··· Records ···

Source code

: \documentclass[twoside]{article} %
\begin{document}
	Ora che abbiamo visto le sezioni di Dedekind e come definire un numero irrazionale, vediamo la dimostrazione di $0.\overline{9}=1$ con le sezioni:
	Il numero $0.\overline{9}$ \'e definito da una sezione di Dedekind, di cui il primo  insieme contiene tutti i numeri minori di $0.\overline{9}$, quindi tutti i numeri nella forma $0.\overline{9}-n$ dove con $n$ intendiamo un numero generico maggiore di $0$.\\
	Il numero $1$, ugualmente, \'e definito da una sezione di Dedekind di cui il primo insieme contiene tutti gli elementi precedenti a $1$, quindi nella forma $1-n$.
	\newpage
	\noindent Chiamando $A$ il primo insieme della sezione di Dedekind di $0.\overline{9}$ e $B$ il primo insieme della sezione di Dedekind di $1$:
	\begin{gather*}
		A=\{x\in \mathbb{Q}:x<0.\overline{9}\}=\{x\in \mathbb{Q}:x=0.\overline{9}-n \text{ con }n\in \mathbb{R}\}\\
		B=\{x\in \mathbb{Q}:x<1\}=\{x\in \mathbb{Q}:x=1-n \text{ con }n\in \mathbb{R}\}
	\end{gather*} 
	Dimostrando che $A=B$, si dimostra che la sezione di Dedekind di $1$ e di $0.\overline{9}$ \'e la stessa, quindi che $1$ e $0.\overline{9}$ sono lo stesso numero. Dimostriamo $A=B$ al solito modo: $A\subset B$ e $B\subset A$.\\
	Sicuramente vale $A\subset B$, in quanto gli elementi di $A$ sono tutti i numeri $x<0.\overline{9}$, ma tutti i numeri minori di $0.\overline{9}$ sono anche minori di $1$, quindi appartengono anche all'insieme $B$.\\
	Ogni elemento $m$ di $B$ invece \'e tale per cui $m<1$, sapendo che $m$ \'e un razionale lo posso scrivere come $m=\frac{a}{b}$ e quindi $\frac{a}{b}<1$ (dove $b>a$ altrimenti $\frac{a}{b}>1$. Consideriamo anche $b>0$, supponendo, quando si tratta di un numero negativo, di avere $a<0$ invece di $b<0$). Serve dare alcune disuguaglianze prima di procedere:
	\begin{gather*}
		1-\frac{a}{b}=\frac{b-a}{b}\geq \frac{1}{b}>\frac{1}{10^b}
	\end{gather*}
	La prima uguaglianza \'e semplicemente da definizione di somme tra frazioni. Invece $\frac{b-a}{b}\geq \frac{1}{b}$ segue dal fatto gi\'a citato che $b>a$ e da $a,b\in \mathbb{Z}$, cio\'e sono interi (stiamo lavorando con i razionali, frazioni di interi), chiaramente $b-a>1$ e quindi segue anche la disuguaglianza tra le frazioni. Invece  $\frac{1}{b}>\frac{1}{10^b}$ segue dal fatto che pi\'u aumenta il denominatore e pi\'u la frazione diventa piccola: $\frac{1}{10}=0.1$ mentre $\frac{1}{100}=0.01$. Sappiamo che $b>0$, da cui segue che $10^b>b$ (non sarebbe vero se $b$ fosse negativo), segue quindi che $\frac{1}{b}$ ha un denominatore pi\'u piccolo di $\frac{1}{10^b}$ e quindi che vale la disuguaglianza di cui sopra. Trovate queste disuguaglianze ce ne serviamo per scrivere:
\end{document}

···

Exercise goal:
Filter the records above and return every line that holds the word "negativo".

Result for this exercise:
	Ogni elemento $m$ di $B$ invece \'e tale per cui $m<1$, sapendo che $m$ \'e un razionale lo posso scrivere come $m=\frac{a}{b}$ e quindi $\frac{a}{b}<1$ (dove $b>a$ altrimenti $\frac{a}{b}>1$. Consideriamo anche $b>0$, supponendo, quando si tratta di un numero negativo, di avere $a<0$ invece di $b<0$). Serve dare alcune disuguaglianze prima di procedere:
	La prima uguaglianza \'e semplicemente da definizione di somme tra frazioni. Invece $\frac{b-a}{b}\geq \frac{1}{b}$ segue dal fatto gi\'a citato che $b>a$ e da $a,b\in \mathbb{Z}$, cio\'e sono interi (stiamo lavorando con i razionali, frazioni di interi), chiaramente $b-a>1$ e quindi segue anche la disuguaglianza tra le frazioni. Invece  $\frac{1}{b}>\frac{1}{10^b}$ segue dal fatto che pi\'u aumenta il denominatore e pi\'u la frazione diventa piccola: $\frac{1}{10}=0.1$ mentre $\frac{1}{100}=0.01$. Sappiamo che $b>0$, da cui segue che $10^b>b$ (non sarebbe vero se $b$ fosse negativo), segue quindi che $\frac{1}{b}$ ha un denominatore pi\'u piccolo di $\frac{1}{10^b}$ e quindi che vale la disuguaglianza di cui sopra. Trovate queste disuguaglianze ce ne serviamo per scrivere:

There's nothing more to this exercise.